The task.
An exact copy of every entry is needed, with the images left out.

-------- Provided records --------

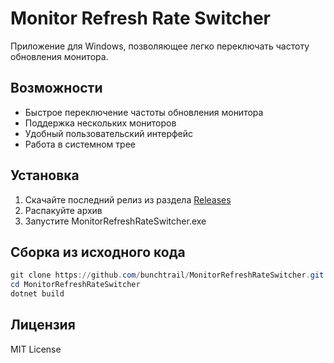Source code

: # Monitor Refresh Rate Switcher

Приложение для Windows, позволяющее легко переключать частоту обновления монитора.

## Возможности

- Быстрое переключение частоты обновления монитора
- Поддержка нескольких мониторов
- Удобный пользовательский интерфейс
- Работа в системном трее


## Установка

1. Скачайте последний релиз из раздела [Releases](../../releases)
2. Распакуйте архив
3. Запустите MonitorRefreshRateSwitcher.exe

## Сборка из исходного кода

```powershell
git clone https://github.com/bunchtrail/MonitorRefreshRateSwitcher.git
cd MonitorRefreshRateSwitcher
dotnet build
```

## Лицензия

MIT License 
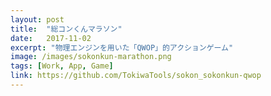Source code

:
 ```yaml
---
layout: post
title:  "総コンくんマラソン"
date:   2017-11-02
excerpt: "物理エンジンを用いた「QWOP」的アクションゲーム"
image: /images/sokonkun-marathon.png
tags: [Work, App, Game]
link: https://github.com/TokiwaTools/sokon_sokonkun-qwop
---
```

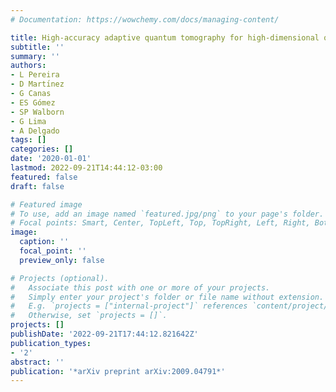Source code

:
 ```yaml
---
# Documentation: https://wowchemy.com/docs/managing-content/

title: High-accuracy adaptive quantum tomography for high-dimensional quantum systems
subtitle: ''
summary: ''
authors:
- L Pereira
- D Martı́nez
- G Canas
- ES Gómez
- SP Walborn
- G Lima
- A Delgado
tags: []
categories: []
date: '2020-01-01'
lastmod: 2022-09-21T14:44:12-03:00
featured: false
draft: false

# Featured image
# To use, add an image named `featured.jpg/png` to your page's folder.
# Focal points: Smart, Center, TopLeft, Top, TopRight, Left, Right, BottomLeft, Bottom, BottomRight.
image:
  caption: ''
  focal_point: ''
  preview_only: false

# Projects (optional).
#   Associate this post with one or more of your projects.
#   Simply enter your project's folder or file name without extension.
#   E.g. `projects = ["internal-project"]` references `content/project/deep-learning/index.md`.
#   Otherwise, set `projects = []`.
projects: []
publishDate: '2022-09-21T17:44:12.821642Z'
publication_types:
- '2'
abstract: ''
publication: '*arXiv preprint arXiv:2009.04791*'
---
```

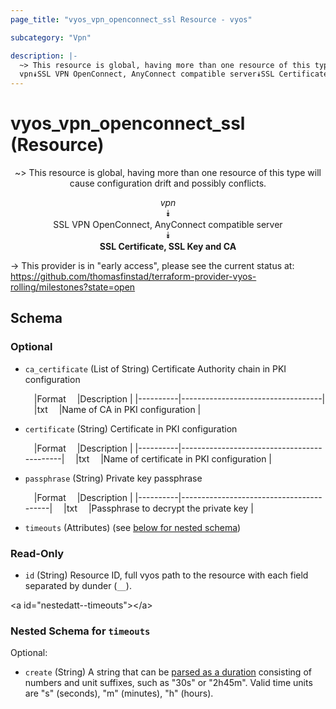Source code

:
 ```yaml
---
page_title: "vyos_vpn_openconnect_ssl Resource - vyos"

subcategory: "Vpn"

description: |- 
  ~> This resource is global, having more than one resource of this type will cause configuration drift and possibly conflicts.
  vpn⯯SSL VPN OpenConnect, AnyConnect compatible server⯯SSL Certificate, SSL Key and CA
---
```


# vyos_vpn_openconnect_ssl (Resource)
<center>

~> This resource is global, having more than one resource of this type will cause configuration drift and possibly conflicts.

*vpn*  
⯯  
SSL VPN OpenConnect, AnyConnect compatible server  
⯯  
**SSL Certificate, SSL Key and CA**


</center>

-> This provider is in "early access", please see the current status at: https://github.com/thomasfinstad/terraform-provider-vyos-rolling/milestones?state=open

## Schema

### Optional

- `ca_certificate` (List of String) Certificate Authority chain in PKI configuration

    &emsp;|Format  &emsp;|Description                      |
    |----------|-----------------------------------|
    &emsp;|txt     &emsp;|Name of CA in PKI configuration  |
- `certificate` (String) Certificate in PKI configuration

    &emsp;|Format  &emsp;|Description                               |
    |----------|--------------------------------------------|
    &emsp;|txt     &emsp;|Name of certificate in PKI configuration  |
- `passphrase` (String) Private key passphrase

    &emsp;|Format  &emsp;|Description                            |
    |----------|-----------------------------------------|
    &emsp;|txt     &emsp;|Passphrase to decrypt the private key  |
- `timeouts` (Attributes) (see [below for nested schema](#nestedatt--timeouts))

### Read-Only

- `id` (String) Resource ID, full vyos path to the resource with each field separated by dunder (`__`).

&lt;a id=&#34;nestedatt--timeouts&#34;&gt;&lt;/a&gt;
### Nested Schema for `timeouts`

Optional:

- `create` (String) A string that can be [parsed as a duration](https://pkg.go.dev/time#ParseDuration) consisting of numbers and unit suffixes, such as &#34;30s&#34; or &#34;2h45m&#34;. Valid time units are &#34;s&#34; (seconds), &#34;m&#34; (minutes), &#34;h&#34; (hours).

--------

Answer box.
Source code

: # Monitor Refresh Rate Switcher

Приложение для Windows, позволяющее легко переключать частоту обновления монитора.

## Возможности

- Быстрое переключение частоты обновления монитора
- Поддержка нескольких мониторов
- Удобный пользовательский интерфейс
- Работа в системном трее


## Установка

1. Скачайте последний релиз из раздела [Releases](../../releases)
2. Распакуйте архив
3. Запустите MonitorRefreshRateSwitcher.exe

## Сборка из исходного кода

```powershell
git clone https://github.com/bunchtrail/MonitorRefreshRateSwitcher.git
cd MonitorRefreshRateSwitcher
dotnet build
```

## Лицензия

MIT License 
Source code

:
 ```yaml
---
layout: post
title:  "総コンくんマラソン"
date:   2017-11-02
excerpt: "物理エンジンを用いた「QWOP」的アクションゲーム"
image: /images/sokonkun-marathon.png
tags: [Work, App, Game]
link: https://github.com/TokiwaTools/sokon_sokonkun-qwop
---
```

Source code

:
 ```yaml
---
# Documentation: https://wowchemy.com/docs/managing-content/

title: High-accuracy adaptive quantum tomography for high-dimensional quantum systems
subtitle: ''
summary: ''
authors:
- L Pereira
- D Martı́nez
- G Canas
- ES Gómez
- SP Walborn
- G Lima
- A Delgado
tags: []
categories: []
date: '2020-01-01'
lastmod: 2022-09-21T14:44:12-03:00
featured: false
draft: false

# Featured image
# To use, add an image named `featured.jpg/png` to your page's folder.
# Focal points: Smart, Center, TopLeft, Top, TopRight, Left, Right, BottomLeft, Bottom, BottomRight.
image:
  caption: ''
  focal_point: ''
  preview_only: false

# Projects (optional).
#   Associate this post with one or more of your projects.
#   Simply enter your project's folder or file name without extension.
#   E.g. `projects = ["internal-project"]` references `content/project/deep-learning/index.md`.
#   Otherwise, set `projects = []`.
projects: []
publishDate: '2022-09-21T17:44:12.821642Z'
publication_types:
- '2'
abstract: ''
publication: '*arXiv preprint arXiv:2009.04791*'
---
```

Source code

:
 ```yaml
---
page_title: "vyos_vpn_openconnect_ssl Resource - vyos"

subcategory: "Vpn"

description: |- 
  ~> This resource is global, having more than one resource of this type will cause configuration drift and possibly conflicts.
  vpn⯯SSL VPN OpenConnect, AnyConnect compatible server⯯SSL Certificate, SSL Key and CA
---
```


# vyos_vpn_openconnect_ssl (Resource)
<center>

~> This resource is global, having more than one resource of this type will cause configuration drift and possibly conflicts.

*vpn*  
⯯  
SSL VPN OpenConnect, AnyConnect compatible server  
⯯  
**SSL Certificate, SSL Key and CA**


</center>

-> This provider is in "early access", please see the current status at: https://github.com/thomasfinstad/terraform-provider-vyos-rolling/milestones?state=open

## Schema

### Optional

- `ca_certificate` (List of String) Certificate Authority chain in PKI configuration

    &emsp;|Format  &emsp;|Description                      |
    |----------|-----------------------------------|
    &emsp;|txt     &emsp;|Name of CA in PKI configuration  |
- `certificate` (String) Certificate in PKI configuration

    &emsp;|Format  &emsp;|Description                               |
    |----------|--------------------------------------------|
    &emsp;|txt     &emsp;|Name of certificate in PKI configuration  |
- `passphrase` (String) Private key passphrase

    &emsp;|Format  &emsp;|Description                            |
    |----------|-----------------------------------------|
    &emsp;|txt     &emsp;|Passphrase to decrypt the private key  |
- `timeouts` (Attributes) (see [below for nested schema](#nestedatt--timeouts))

### Read-Only

- `id` (String) Resource ID, full vyos path to the resource with each field separated by dunder (`__`).

&lt;a id=&#34;nestedatt--timeouts&#34;&gt;&lt;/a&gt;
### Nested Schema for `timeouts`

Optional:

- `create` (String) A string that can be [parsed as a duration](https://pkg.go.dev/time#ParseDuration) consisting of numbers and unit suffixes, such as &#34;30s&#34; or &#34;2h45m&#34;. Valid time units are &#34;s&#34; (seconds), &#34;m&#34; (minutes), &#34;h&#34; (hours).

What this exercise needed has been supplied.